▶ _Task requirements_: Within the material below, transcribe exactly the lines from the one holding "3. **Manual Time" through the one holding "- **Timing Recovery**: Maintains", keeping both ends and skipping the rest.

*** Opening Supplied material ***

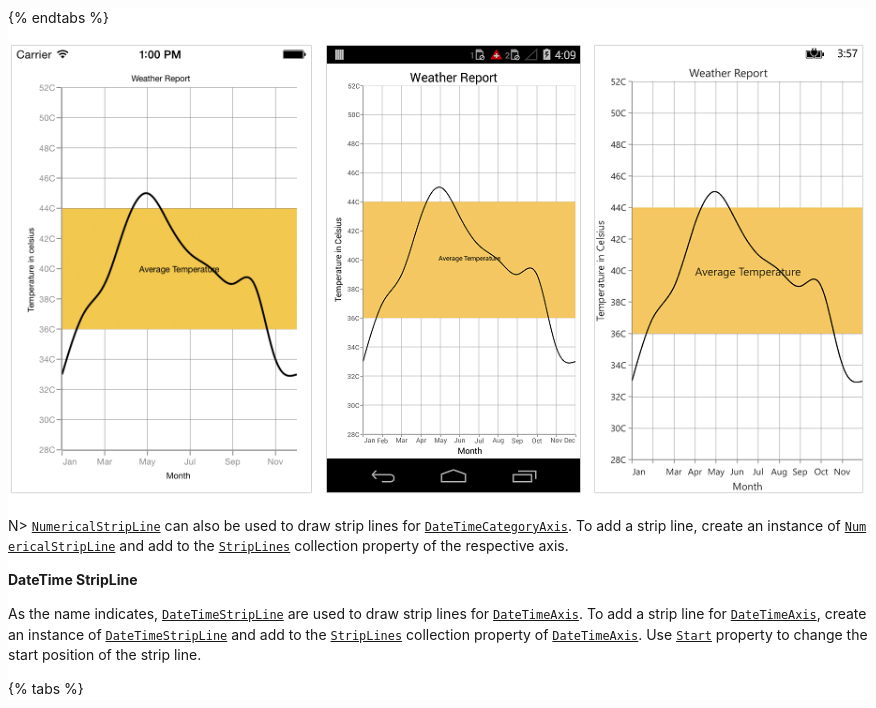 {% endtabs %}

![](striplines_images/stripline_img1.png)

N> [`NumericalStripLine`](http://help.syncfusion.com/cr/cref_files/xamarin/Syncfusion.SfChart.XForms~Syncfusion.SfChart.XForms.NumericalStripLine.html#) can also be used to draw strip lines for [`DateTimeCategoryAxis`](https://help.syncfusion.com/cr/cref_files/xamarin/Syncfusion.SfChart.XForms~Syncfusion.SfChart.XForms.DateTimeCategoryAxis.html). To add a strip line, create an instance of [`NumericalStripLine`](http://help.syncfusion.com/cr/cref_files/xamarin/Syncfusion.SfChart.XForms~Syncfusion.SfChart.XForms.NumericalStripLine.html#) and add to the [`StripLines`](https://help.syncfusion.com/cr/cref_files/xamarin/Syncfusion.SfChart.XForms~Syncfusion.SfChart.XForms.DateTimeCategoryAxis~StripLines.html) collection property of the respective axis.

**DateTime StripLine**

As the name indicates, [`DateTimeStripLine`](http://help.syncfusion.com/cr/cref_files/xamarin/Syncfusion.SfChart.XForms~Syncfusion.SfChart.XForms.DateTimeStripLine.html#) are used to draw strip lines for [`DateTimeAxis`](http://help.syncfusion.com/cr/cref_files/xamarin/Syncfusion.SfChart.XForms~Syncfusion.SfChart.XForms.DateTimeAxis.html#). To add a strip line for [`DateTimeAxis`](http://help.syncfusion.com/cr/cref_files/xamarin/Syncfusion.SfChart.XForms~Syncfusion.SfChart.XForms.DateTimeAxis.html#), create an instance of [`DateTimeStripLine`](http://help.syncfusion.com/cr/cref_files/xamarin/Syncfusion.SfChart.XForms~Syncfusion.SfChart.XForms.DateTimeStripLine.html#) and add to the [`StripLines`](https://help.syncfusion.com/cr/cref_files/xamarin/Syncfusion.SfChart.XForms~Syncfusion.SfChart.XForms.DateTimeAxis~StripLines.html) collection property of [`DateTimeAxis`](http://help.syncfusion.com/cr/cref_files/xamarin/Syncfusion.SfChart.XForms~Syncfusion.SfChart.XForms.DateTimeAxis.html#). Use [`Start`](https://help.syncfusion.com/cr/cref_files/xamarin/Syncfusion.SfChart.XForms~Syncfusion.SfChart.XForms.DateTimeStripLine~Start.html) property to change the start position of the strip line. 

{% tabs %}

*** Closing Supplied material ***
*** Opening Supplied material ***

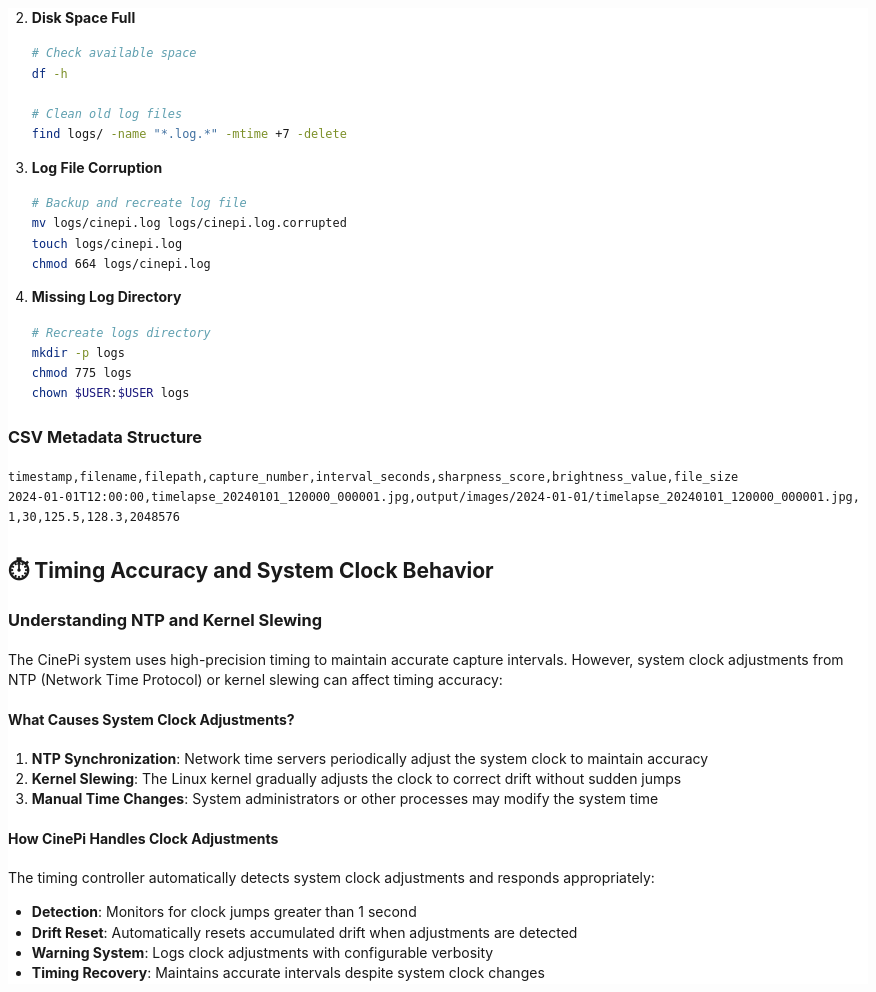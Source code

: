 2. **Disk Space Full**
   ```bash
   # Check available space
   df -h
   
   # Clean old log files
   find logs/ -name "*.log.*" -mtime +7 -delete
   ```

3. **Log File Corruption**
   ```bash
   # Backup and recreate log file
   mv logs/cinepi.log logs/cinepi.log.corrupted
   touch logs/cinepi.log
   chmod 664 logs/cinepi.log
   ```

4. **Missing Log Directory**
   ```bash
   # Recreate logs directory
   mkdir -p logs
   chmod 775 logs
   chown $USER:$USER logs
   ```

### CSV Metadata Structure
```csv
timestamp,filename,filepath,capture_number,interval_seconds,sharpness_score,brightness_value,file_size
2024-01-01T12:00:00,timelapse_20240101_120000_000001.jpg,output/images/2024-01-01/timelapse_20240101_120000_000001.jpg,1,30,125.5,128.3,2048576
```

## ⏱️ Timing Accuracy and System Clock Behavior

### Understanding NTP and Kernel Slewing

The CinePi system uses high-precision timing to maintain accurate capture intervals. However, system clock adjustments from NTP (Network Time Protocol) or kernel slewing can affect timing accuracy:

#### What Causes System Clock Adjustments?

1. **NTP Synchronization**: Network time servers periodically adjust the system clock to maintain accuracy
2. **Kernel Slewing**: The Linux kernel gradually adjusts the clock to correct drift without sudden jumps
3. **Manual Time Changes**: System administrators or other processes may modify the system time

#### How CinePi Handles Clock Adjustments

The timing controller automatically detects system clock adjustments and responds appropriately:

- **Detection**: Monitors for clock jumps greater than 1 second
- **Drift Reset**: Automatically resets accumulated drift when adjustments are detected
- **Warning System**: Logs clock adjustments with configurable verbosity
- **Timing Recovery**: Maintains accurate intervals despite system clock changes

*** Closing Supplied material ***

▶ _Answer box_:
3. **Manual Time Changes**: System administrators or other processes may modify the system time

#### How CinePi Handles Clock Adjustments

The timing controller automatically detects system clock adjustments and responds appropriately:

- **Detection**: Monitors for clock jumps greater than 1 second
- **Drift Reset**: Automatically resets accumulated drift when adjustments are detected
- **Warning System**: Logs clock adjustments with configurable verbosity
- **Timing Recovery**: Maintains accurate intervals despite system clock changes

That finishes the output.